» TASK PROMPT
Each line that includes "gamma" must be copied from the records.

▼

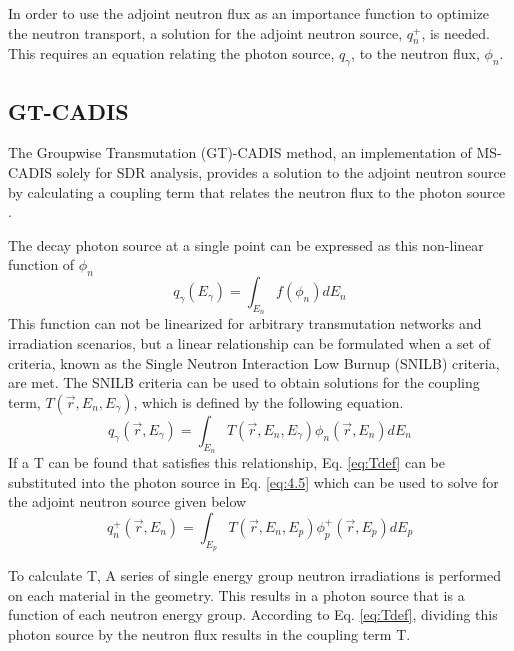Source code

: In order to use the adjoint neutron flux as an importance function to optimize
the neutron transport, a solution for the adjoint neutron source, $q_n^{+}$, is needed.
This requires an equation
relating the photon source, $q_\gamma$, to the neutron flux, $\phi_n$.

\subsection{GT-CADIS}
The Groupwise Transmutation (GT)-CADIS method, an implementation of MS-CADIS
solely for SDR analysis, provides a solution to the adjoint neutron source 
by calculating a coupling term that relates the neutron flux to the photon 
source \cite{gtcadis}.

The decay photon source at a single point
can be
expressed as this non-linear function of $\phi_n$ 
\begin{equation} \label{eq:4.8}
	q_{\gamma}(E_{\gamma}) = \int_{E_n} f(\phi_{n}) dE_{n}
\end{equation}
This function can not be linearized for arbitrary transmutation networks
and irradiation scenarios, but a linear relationship can
be formulated when a set of criteria, known as the Single Neutron Interaction
Low Burnup (SNILB) criteria, are met.
The SNILB criteria can be used to obtain solutions for the coupling term, 
$T(\overrightarrow{r}, E_{n}, E_{\gamma})$, which is defined by the following equation.
\begin{equation} \label{eq:Tdef}
	q_{\gamma}(\overrightarrow{r}, E_{\gamma}) = 
	\int_{E_n}T(\overrightarrow{r}, E_{n}, E_{\gamma})
	\phi_{n}(\overrightarrow{r}, E_{n}) dE_{n}
\end{equation}
If a T can be found that satisfies this relationship, Eq. \ref{eq:Tdef} can be substituted into
the photon source in Eq. \ref{eq:4.5} which can
be used to solve for the adjoint neutron source given below %
\begin{equation} \label{eq:gt_adj_nsrc}
	q_{n}^{+}(\overrightarrow{r},E_{n})
        = \int_{E_p}T(\overrightarrow{r}, E_{n}, E_{p})
	\phi_{p}^{+}(\overrightarrow{r}, E_{p}) dE_{p}
\end{equation}



To calculate T, 
A series of single energy group neutron irradiations is performed on each material in
the geometry.  
This results in
a photon source that is a function of each neutron energy group.  According to 
Eq. \ref{eq:Tdef}, dividing this
photon source by the neutron flux results in the coupling term T.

▲

» SOLUTION TO THE PROBLEM
relating the photon source, $q_\gamma$, to the neutron flux, $\phi_n$.
	q_{\gamma}(E_{\gamma}) = \int_{E_n} f(\phi_{n}) dE_{n}
$T(\overrightarrow{r}, E_{n}, E_{\gamma})$, which is defined by the following equation.
	q_{\gamma}(\overrightarrow{r}, E_{\gamma}) = 
	\int_{E_n}T(\overrightarrow{r}, E_{n}, E_{\gamma})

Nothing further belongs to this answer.